【意外】塩ビ(塩化ビニル)配管は設計自由度が低い

配管配管

NEONEEETです。

塩化ビニル配管って世間一般に使われていますよね。

そうですよね。排水配管などでよく見かけます。

世間一般に使われているから、配管設計も楽ですか?

そんなことはありません!融通が利きませんよ

この記事は、化学工場の機電系設計者・プラントエンジニアを対象にしています。

この記事を読むと、塩化ビニル配管の自由度の少なさを知ることができます。

塩ビ(塩化ビニル)配管は化学工場でも使用する

塩化ビニル配管は化学工場で広く使われます。

世間一般に使われる用途とほぼ同じです。

排水配管用

ほぼこれです。

塩化ビニル配管は腐食しにくいというメリットがあります。

鉄の配管よりも寿命が長そうに見えます。

ところが、日光に当たって劣化するという厄介な性質があります。

気が付いたら割れていた…。

こういうことがあり得るので、化学工場では危険な酸やアルカリには使いません

有機溶媒にも持たないので使いません

給水配管にも漏れると意味がないので使いません

唯一使う可能性があるのが、排水配管

工場内であれば漏れても排水溝で排水をキャッチできる。

この安心感があるから、排水配管には使っても良いだろう、という許可が下りる程度です。

化学工場では日の目を見ないのが塩化ビニル配管。

配管設計においても自由度が低く困ることが多いです。

今回は、化学工場で塩化ビニル配管の設計自由度が低い理由、を紹介します。

なお、塩化ビニル配管は施工性が良いというメリットがあります。

塩ビ(塩化ビニル)配管の設計自由度が低い理由

規格の縛りが厳しい

塩化ビニル配管は規格で縛られ過ぎています。

VP管・VU管という違いがありますが、化学工場ではVU管が普通です。

  • VP管 上農水道埋設用・建築給水用
  • VU管 下水用・土木用・排水用

化学工場では給水用には使わないので、VP管はありえません。

規格が一つしかないので、調達はしやすいです。

一方で、自由度が少ないという言い方も可能です。

面間が大きい

塩化ビニル配管は面間が大きいというデメリットがあります。

面間とはここでは、フィッティングの寸法を指します。

エルボもチーズも、面間が大きいです。

鉄の配管なら、ショートエルボとロングエルボという2つから選択可能です。

塩化ビニル配管なら選択肢は1つ

面間が少ない時に、ショートエルボ+フランジ直付けという技を使えるのが鉄の配管です。

これが塩化ビニル配管ではできません。

敷地が狭い化学工場ではこれは大きなデメリット。

肉厚が固定されている

塩化ビニル配管は肉厚が固定されています。

鉄の配管なら重要度に応じて配管の肉厚を変えることが容易です。

VP管が薄肉・VU管が厚肉という使い分けはできますが、

VP管を使わないため、この選択肢はありえません。

薄肉にする方向で肉厚を変える検討をするのは、耐食性も強度も十分なステンレス配管くらいでしょう。

鉄の配管なら厚肉にする方向で検討します。

塩化ビニル配管ではこういう検討すらできません。

特殊加工ができない

塩化ビニル配管は特殊加工ができません。

鉄の配管ならレデューサ代わりにレデューシングフランジを自作することができます。

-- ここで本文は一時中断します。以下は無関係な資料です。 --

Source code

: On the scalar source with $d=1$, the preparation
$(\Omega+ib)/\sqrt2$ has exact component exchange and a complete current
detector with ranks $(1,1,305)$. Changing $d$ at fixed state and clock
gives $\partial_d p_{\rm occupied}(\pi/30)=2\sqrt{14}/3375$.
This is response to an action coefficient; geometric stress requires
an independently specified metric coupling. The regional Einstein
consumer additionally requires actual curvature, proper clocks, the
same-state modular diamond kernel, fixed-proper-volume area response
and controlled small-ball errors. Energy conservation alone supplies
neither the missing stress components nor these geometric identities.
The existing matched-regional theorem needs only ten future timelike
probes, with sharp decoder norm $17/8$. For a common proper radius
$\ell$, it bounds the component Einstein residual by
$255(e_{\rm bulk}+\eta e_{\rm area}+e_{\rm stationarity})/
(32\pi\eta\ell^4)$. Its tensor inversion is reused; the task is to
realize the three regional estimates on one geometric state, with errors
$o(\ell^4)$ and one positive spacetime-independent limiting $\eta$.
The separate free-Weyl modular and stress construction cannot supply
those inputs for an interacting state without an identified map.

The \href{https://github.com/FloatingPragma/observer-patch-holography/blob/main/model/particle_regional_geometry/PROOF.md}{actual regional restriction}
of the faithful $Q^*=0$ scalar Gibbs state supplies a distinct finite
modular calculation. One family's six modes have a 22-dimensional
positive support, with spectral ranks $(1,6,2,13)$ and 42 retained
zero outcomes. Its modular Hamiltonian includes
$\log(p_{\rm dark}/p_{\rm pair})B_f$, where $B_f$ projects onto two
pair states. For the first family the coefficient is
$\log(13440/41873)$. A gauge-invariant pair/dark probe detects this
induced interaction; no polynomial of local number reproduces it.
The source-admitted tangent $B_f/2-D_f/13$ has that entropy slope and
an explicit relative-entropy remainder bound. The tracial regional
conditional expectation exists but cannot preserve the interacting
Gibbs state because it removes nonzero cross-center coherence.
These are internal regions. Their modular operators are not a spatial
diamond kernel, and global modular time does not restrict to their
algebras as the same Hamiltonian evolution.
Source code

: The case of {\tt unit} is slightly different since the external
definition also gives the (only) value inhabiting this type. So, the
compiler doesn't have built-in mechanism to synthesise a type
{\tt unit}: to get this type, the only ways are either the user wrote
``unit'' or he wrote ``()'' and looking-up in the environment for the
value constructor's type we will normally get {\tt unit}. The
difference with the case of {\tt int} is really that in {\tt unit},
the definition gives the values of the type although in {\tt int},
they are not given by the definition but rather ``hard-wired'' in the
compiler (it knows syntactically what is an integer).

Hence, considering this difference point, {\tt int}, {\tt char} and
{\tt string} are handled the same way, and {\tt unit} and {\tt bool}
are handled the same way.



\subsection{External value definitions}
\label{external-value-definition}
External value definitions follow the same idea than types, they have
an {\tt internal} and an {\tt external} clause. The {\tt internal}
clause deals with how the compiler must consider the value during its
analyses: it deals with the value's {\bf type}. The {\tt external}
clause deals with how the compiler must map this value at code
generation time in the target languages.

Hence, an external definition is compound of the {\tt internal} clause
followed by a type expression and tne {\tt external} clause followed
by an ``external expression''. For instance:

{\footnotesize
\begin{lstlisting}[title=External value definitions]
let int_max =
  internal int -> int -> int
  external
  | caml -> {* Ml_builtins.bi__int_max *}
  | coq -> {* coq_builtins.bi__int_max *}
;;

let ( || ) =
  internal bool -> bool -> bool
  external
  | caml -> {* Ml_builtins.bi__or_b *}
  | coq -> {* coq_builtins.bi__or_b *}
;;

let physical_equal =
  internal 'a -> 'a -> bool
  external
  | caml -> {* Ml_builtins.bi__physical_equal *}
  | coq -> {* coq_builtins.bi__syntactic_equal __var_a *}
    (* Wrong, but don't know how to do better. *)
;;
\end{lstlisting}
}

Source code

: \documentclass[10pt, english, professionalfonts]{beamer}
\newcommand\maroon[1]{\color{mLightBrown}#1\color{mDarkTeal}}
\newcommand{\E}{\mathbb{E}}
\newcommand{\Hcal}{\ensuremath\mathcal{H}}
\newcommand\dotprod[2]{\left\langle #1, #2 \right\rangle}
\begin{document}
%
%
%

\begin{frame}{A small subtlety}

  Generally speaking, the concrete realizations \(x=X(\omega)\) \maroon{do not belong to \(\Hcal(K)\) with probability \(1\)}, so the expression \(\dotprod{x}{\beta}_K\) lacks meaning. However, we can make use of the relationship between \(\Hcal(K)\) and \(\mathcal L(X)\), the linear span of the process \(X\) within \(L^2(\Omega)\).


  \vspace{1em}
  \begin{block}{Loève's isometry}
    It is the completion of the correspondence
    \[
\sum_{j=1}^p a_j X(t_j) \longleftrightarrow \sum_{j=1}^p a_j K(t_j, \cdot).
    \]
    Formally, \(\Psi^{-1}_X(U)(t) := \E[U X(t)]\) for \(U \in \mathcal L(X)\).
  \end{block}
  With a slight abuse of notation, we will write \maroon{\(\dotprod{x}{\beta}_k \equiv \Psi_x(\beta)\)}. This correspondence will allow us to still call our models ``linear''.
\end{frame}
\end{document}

ステンレス配管でも同じです。

面間が採れないときに大活躍!

塩化ビニル配管では専用のレデューサを使わないと接続できません。

面間も非常に大きくなります。

最後に

塩化ビニル配管は施工が楽ですが、化学工場では使用範囲が小さく自由度も少ないです。

使いどころは限定されています。

この記事が皆さんのお役に立てれば嬉しいです。